Is this owq_destroy error path reachable today?

Looking at lan9645x_stats_init():

int lan9645x_stats_init(struct lan9645x *lan9645x)
{
struct lan9645x_stats *stats = lan9645x->stats;

queue_delayed_work(stats->queue, &stats->work,
LAN9645X_STATS_CHECK_DELAY);

return 0;
}

it unconditionally returns 0, so the goto owq_destroy branch is dead.

If a future change either makes lan9645x_stats_init() return an error, or
adds any fallible step after it in lan9645x_setup(), the cleanup would
fall through owq_destroy without calling lan9645x_stats_deinit(), leaving
the self-requeuing delayed work armed on stats->queue.

Also, dsa_switch_setup() in net/dsa/dsa.c does not invoke ds->ops->teardown
when ops->setup() itself fails, so lan9645x_teardown (which is where
lan9645x_stats_deinit is called today) will not run in that scenario.

Then in lan9645x_remove() -> lan9645x_stats_free() -> destroy_workqueue(),
the queue would be drained with a chained self-requeue still live. Would
adding a dedicated label that calls lan9645x_stats_deinit() before falling
through to owq_destroy be safer for future edits?

[ ... ]

> diff --git a/drivers/net/dsa/microchip/lan9645x/lan9645x_stats.c b/drivers/net/dsa/microchip/lan9645x/lan9645x_stats.c
> new file mode 100644
> index 000000000000..46ac62b4016f
> --- /dev/null
> +++ b/drivers/net/dsa/microchip/lan9645x/lan9645x_stats.c

[ ... ]

> +static const struct lan9645x_ethtool_stat lan9645x_port_ethtool_stats[] = {
> + { "rx_cat_drop", SCNT_RX_CAT_DROP },
> + { "rx_red_prio_0", SCNT_RX_RED_PRIO_0 },

Per Documentation/networking/statistics.rst and the netdev stats hierarchy,
counters that have a standard uAPI must not be duplicated in ethtool -S.

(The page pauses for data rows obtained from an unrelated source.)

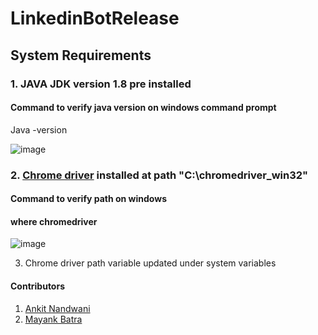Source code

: # LinkedinBotRelease

## System Requirements
### 1. JAVA JDK version 1.8 pre installed 
#### Command to verify java version on windows command prompt
Java -version 

![image](https://user-images.githubusercontent.com/37073720/82620188-b86b7c00-9b8c-11ea-88c5-68d2748ec689.png)


### 2. [Chrome driver](https://chromedriver.chromium.org/downloads) installed at path "C:\chromedriver_win32" 

#### Command to verify path on windows
#### where chromedriver
![image](https://user-images.githubusercontent.com/37073720/82511367-f8196180-9ac1-11ea-877c-a93a9c7adac6.png)

3. Chrome driver path variable updated under system variables 

#### Contributors
1. [Ankit Nandwani](https://about.me/ankitnandwani) 
2. [Mayank Batra](https://about.me/mayank_batra)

The rx_cat_drop counter is summed into stats->rx_dropped in
lan9645x_stats_get_stats64():

stats->rx_dropped = c[SCNT_RX_LONG] +
c[SCNT_DR_LOCAL] +
c[SCNT_DR_TAIL] +
c[SCNT_RX_CAT_DROP] +
...

Since rtnl_link_stats64.rx_dropped is reachable via "ip -s link show",
does exposing rx_cat_drop here duplicate a value already covered by the
standard uAPI?

[ ... ]

> + { "tx_drop", SCNT_TX_DROP },

Similarly, tx_drop feeds stats->tx_dropped:

stats->tx_dropped = c[SCNT_TX_DROP] + c[SCNT_TX_AGED];

Should tx_drop be dropped from the ethtool -S list for the same reason?

[ ... ]

> + { "tx_aged", SCNT_TX_AGED },
> + { "tx_bufdrop", SCNT_TX_BUFDROP },

tx_aged is also summed into stats->tx_dropped in
lan9645x_stats_get_stats64(), so does it fall under the same duplicate-uAPI
concern as tx_drop?

A related question about tx_bufdrop: if SCNT_TX_BUFDROP represents transmit
frames dropped due to buffer exhaustion, why is it not included in
stats->tx_dropped alongside SCNT_TX_DROP and SCNT_TX_AGED?

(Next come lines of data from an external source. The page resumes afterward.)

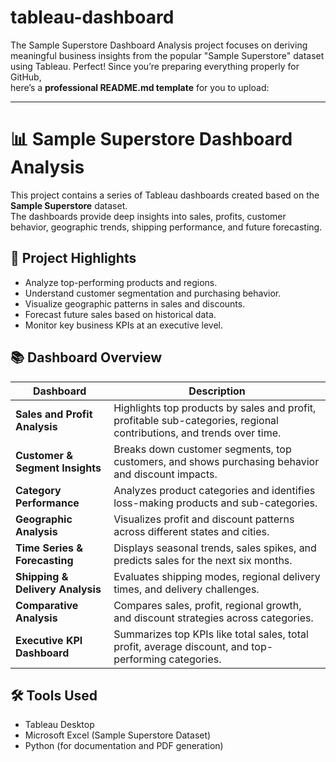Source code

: # tableau-dashboard
The Sample Superstore Dashboard Analysis project focuses on deriving meaningful business insights from the popular "Sample Superstore" dataset using Tableau. 
Perfect! Since you’re preparing everything properly for GitHub,  
here’s a **professional README.md template** for you to upload:

---

# 📊 Sample Superstore Dashboard Analysis

This project contains a series of Tableau dashboards created based on the **Sample Superstore** dataset.  
The dashboards provide deep insights into sales, profits, customer behavior, geographic trends, shipping performance, and future forecasting.

## 🚀 Project Highlights
- Analyze top-performing products and regions.
- Understand customer segmentation and purchasing behavior.
- Visualize geographic patterns in sales and discounts.
- Forecast future sales based on historical data.
- Monitor key business KPIs at an executive level.

## 📚 Dashboard Overview

| Dashboard | Description |
|-----------|-------------|
| **Sales and Profit Analysis** | Highlights top products by sales and profit, profitable sub-categories, regional contributions, and trends over time. |
| **Customer & Segment Insights** | Breaks down customer segments, top customers, and shows purchasing behavior and discount impacts. |
| **Category Performance** | Analyzes product categories and identifies loss-making products and sub-categories. |
| **Geographic Analysis** | Visualizes profit and discount patterns across different states and cities. |
| **Time Series & Forecasting** | Displays seasonal trends, sales spikes, and predicts sales for the next six months. |
| **Shipping & Delivery Analysis** | Evaluates shipping modes, regional delivery times, and delivery challenges. |
| **Comparative Analysis** | Compares sales, profit, regional growth, and discount strategies across categories. |
| **Executive KPI Dashboard** | Summarizes top KPIs like total sales, total profit, average discount, and top-performing categories. |

## 🛠️ Tools Used
- Tableau Desktop
- Microsoft Excel (Sample Superstore Dataset)
- Python (for documentation and PDF generation)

stats->tx_dropped = c[SCNT_TX_DROP] + c[SCNT_TX_AGED];

If tx_bufdrop is in fact a transmit-drop cause, would users of
ip -s link show see an under-reported tx_dropped relative to the private
ethtool counter?

> + { "dr_local", SCNT_DR_LOCAL },
> + { "dr_tail", SCNT_DR_TAIL },

dr_local and dr_tail are also fed into stats->rx_dropped:

stats->rx_dropped = c[SCNT_RX_LONG] +
c[SCNT_DR_LOCAL] +
c[SCNT_DR_TAIL] +
...

Would it be appropriate to drop these from the ethtool -S list as well,
given they are already aggregated into the standard rx_dropped counter?

[ ... ]

> +};

[ ... ]

> +static void lan9645x_check_stats_work(struct work_struct *work)
> +{
> + struct delayed_work *del_work = to_delayed_work(work);
> + struct lan9645x_stats *stats;
> +
> + stats = container_of(del_work, struct lan9645x_stats, work);
> +
> + lan9645x_stats_update(stats->lan9645x);
> +
> + queue_delayed_work(stats->queue, &stats->work,
> + LAN9645X_STATS_CHECK_DELAY);
> +}

The commit message says this worker "update[s] it frequently to handle
overflows in hardware."

Looking at lan9645x_stats_add_cnt():

static inline void lan9645x_stats_add_cnt(u64 *cnt, u32 val)
{
if (val < (*cnt & U32_MAX))
*cnt += (u64)1 << 32; /* value has wrapped */

*cnt = (*cnt & ~(u64)U32_MAX) + val;
}

this compensates for at most one 32-bit wrap per polling interval. If two
or more wraps happen between reads, the low-half comparison no longer
detects the missed wrap and the 64-bit counter silently loses 2^32 per
missed wrap.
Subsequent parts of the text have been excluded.